What the exercise asks>
All of the listing should be returned as written, apart from any picture in it.

Data extracts>
__________________________________________________

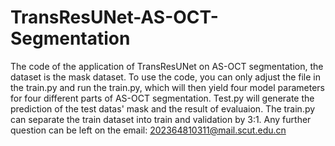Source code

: # TransResUNet-AS-OCT-Segmentation
The code of the application of TransResUNet on AS-OCT segmentation, the dataset is the mask dataset.
To use the code, you can only adjust the file in the train.py and run the train.py, which will then yield four model parameters for four different parts of AS-OCT segmentation. Test.py will generate the prediction of the test datas' mask and the result of evaluaion. The train.py can separate the train dataset into train and validation by 3:1. Any further question can be left on the email: 202364810311@mail.scut.edu.cn
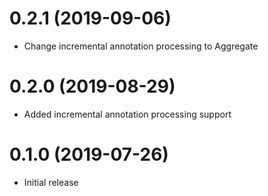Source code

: 0.2.1 (2019-09-06)
==================
* Change incremental annotation processing to Aggregate

0.2.0 (2019-08-29)
==================
* Added incremental annotation processing support

0.1.0 (2019-07-26)
==================
* Initial release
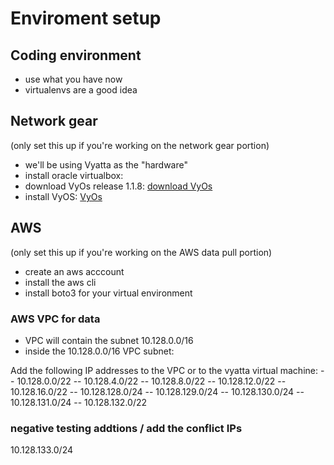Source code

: # Enviroment setup

## Coding environment
- use what you have now
- virtualenvs are a good idea

## Network gear
(only set this up if you're working on the network gear portion)
- we'll be using Vyatta as the "hardware" 
- install oracle virtualbox: 
- download VyOs release 1.1.8: [download VyOs](https://downloads.vyos.io/?dir=release/1.1.8)
- install VyOS: [VyOs](https://vyos.io/)

## AWS
(only set this up if you're working on the AWS data pull portion)
- create an aws acccount
- install the aws cli
- install boto3 for your virtual environment

### AWS VPC for data
- VPC will contain the subnet 10.128.0.0/16
- inside the 10.128.0.0/16 VPC subnet:


Add the following IP addresses to the VPC or to the vyatta virtual machine:
-- 10.128.0.0/22
-- 10.128.4.0/22
-- 10.128.8.0/22
-- 10.128.12.0/22
-- 10.128.16.0/22
-- 10.128.128.0/24
-- 10.128.129.0/24
-- 10.128.130.0/24
-- 10.128.131.0/24
-- 10.128.132.0/22


### negative testing addtions / add the conflict IPs
10.128.133.0/24
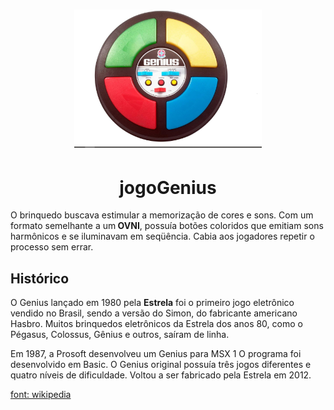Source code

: 


<h1 align="center"><img src="./img/geniuscompleto.png" alt="Centro do jogo genius" class="centro" width="300px" heigth="300px"></h1>

<h1 align="center"> jogoGenius </h1>

<p> O brinquedo buscava estimular a memorização de cores e sons. Com um formato semelhante a um<strong> OVNI</strong>, possuía botões coloridos que emitiam sons harmônicos e se iluminavam em seqüência. Cabia aos jogadores repetir o processo sem errar.</p>


<h2><strong>Histórico</strong></h2>

<p>O Genius lançado em 1980 pela <strong>Estrela</strong> foi o primeiro jogo eletrônico vendido no Brasil, sendo a versão do Simon, do fabricante americano Hasbro. Muitos brinquedos eletrônicos da Estrela dos anos 80, como o Pégasus, Colossus, Gênius e outros, saíram de linha.

Em 1987, a Prosoft desenvolveu um Genius para MSX 1 O programa foi desenvolvido em Basic.
O Genius original possuía três jogos diferentes e quatro níveis de dificuldade.
Voltou a ser fabricado pela Estrela em 2012. </p>

<a href="https://pt.wikipedia.org/wiki/Genius_(jogo)">font: wikipedia</a>
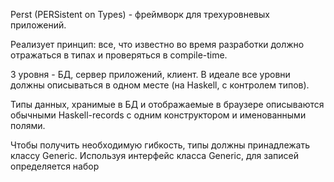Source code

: Perst \(PERSistent on Types\) - фреймворк для трехуровневых приложений.

Реализует принцип: все, что известно во время разработки должно отражаться в типах и проверяться в compile-time.

3 уровня - БД, сервер приложений, клиент. В идеале все уровни должны описываться в одном месте \(на Haskell, с контролем типов\).

Типы данных, хранимые в БД и отображаемые в браузере описываются обычными Haskell-records с одним конструктором и именованными полями.

Чтобы получить необходимую гибкость, типы должны принадлежать классу Generic. Используя интерфейс класса Generic, для записей определяется набор

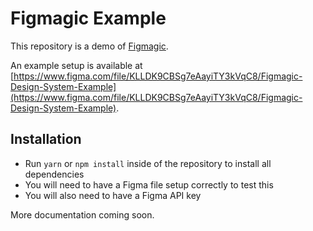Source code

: # Figmagic Example

This repository is a demo of [Figmagic](https://github.com/mikaelvesavuori/figmagic).

An example setup is available at [https://www.figma.com/file/KLLDK9CBSg7eAayiTY3kVqC8/Figmagic-Design-System-Example](https://www.figma.com/file/KLLDK9CBSg7eAayiTY3kVqC8/Figmagic-Design-System-Example).

## Installation

* Run `yarn` or `npm install` inside of the repository to install all dependencies
* You will need to have a Figma file setup correctly to test this
* You will also need to have a Figma API key

More documentation coming soon.

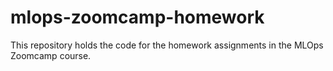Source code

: # mlops-zoomcamp-homework
This repository holds the code for the homework assignments in the MLOps Zoomcamp course.
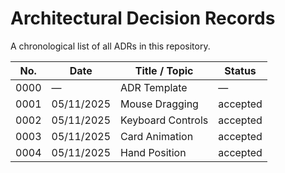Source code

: # Architectural Decision Records

A chronological list of all ADRs in this repository.

| No.  | Date       | Title / Topic      | Status   |
| ---- | ---------- | ------------------ | ------   |
| 0000 | —          | ADR Template       | —        |
| 0001 | 05/11/2025 | Mouse Dragging     | accepted |
| 0002 | 05/11/2025 | Keyboard Controls  | accepted |
| 0003 | 05/11/2025 | Card Animation     | accepted |
| 0004 | 05/11/2025 | Hand Position      | accepted |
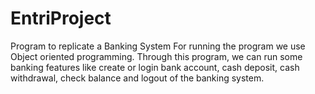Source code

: # EntriProject
Program to replicate a Banking System
For running the program we use Object oriented programming. 
Through this program, we can run some banking features like create or login bank account, cash deposit, cash withdrawal, check balance and logout of the banking system.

__________________________________________________

Answer box>
Source code

: # TransResUNet-AS-OCT-Segmentation
The code of the application of TransResUNet on AS-OCT segmentation, the dataset is the mask dataset.
To use the code, you can only adjust the file in the train.py and run the train.py, which will then yield four model parameters for four different parts of AS-OCT segmentation. Test.py will generate the prediction of the test datas' mask and the result of evaluaion. The train.py can separate the train dataset into train and validation by 3:1. Any further question can be left on the email: 202364810311@mail.scut.edu.cn
Source code

: 0.2.1 (2019-09-06)
==================
* Change incremental annotation processing to Aggregate

0.2.0 (2019-08-29)
==================
* Added incremental annotation processing support

0.1.0 (2019-07-26)
==================
* Initial release
Source code

: # Enviroment setup

## Coding environment
- use what you have now
- virtualenvs are a good idea

## Network gear
(only set this up if you're working on the network gear portion)
- we'll be using Vyatta as the "hardware" 
- install oracle virtualbox: 
- download VyOs release 1.1.8: [download VyOs](https://downloads.vyos.io/?dir=release/1.1.8)
- install VyOS: [VyOs](https://vyos.io/)

## AWS
(only set this up if you're working on the AWS data pull portion)
- create an aws acccount
- install the aws cli
- install boto3 for your virtual environment

### AWS VPC for data
- VPC will contain the subnet 10.128.0.0/16
- inside the 10.128.0.0/16 VPC subnet:


Add the following IP addresses to the VPC or to the vyatta virtual machine:
-- 10.128.0.0/22
-- 10.128.4.0/22
-- 10.128.8.0/22
-- 10.128.12.0/22
-- 10.128.16.0/22
-- 10.128.128.0/24
-- 10.128.129.0/24
-- 10.128.130.0/24
-- 10.128.131.0/24
-- 10.128.132.0/22


### negative testing addtions / add the conflict IPs
10.128.133.0/24
Source code

: 


<h1 align="center"><img src="./img/geniuscompleto.png" alt="Centro do jogo genius" class="centro" width="300px" heigth="300px"></h1>

<h1 align="center"> jogoGenius </h1>

<p> O brinquedo buscava estimular a memorização de cores e sons. Com um formato semelhante a um<strong> OVNI</strong>, possuía botões coloridos que emitiam sons harmônicos e se iluminavam em seqüência. Cabia aos jogadores repetir o processo sem errar.</p>


<h2><strong>Histórico</strong></h2>

<p>O Genius lançado em 1980 pela <strong>Estrela</strong> foi o primeiro jogo eletrônico vendido no Brasil, sendo a versão do Simon, do fabricante americano Hasbro. Muitos brinquedos eletrônicos da Estrela dos anos 80, como o Pégasus, Colossus, Gênius e outros, saíram de linha.

Em 1987, a Prosoft desenvolveu um Genius para MSX 1 O programa foi desenvolvido em Basic.
O Genius original possuía três jogos diferentes e quatro níveis de dificuldade.
Voltou a ser fabricado pela Estrela em 2012. </p>

<a href="https://pt.wikipedia.org/wiki/Genius_(jogo)">font: wikipedia</a>
Source code

: Perst \(PERSistent on Types\) - фреймворк для трехуровневых приложений.

Реализует принцип: все, что известно во время разработки должно отражаться в типах и проверяться в compile-time.

3 уровня - БД, сервер приложений, клиент. В идеале все уровни должны описываться в одном месте \(на Haskell, с контролем типов\).

Типы данных, хранимые в БД и отображаемые в браузере описываются обычными Haskell-records с одним конструктором и именованными полями.

Чтобы получить необходимую гибкость, типы должны принадлежать классу Generic. Используя интерфейс класса Generic, для записей определяется набор

Source code

: # Figmagic Example

This repository is a demo of [Figmagic](https://github.com/mikaelvesavuori/figmagic).

An example setup is available at [https://www.figma.com/file/KLLDK9CBSg7eAayiTY3kVqC8/Figmagic-Design-System-Example](https://www.figma.com/file/KLLDK9CBSg7eAayiTY3kVqC8/Figmagic-Design-System-Example).

## Installation

* Run `yarn` or `npm install` inside of the repository to install all dependencies
* You will need to have a Figma file setup correctly to test this
* You will also need to have a Figma API key

More documentation coming soon.

Source code

: # mlops-zoomcamp-homework
This repository holds the code for the homework assignments in the MLOps Zoomcamp course.
Source code

: # Architectural Decision Records

A chronological list of all ADRs in this repository.

| No.  | Date       | Title / Topic      | Status   |
| ---- | ---------- | ------------------ | ------   |
| 0000 | —          | ADR Template       | —        |
| 0001 | 05/11/2025 | Mouse Dragging     | accepted |
| 0002 | 05/11/2025 | Keyboard Controls  | accepted |
| 0003 | 05/11/2025 | Card Animation     | accepted |
| 0004 | 05/11/2025 | Hand Position      | accepted |
Source code

: # EntriProject
Program to replicate a Banking System
For running the program we use Object oriented programming. 
Through this program, we can run some banking features like create or login bank account, cash deposit, cash withdrawal, check balance and logout of the banking system.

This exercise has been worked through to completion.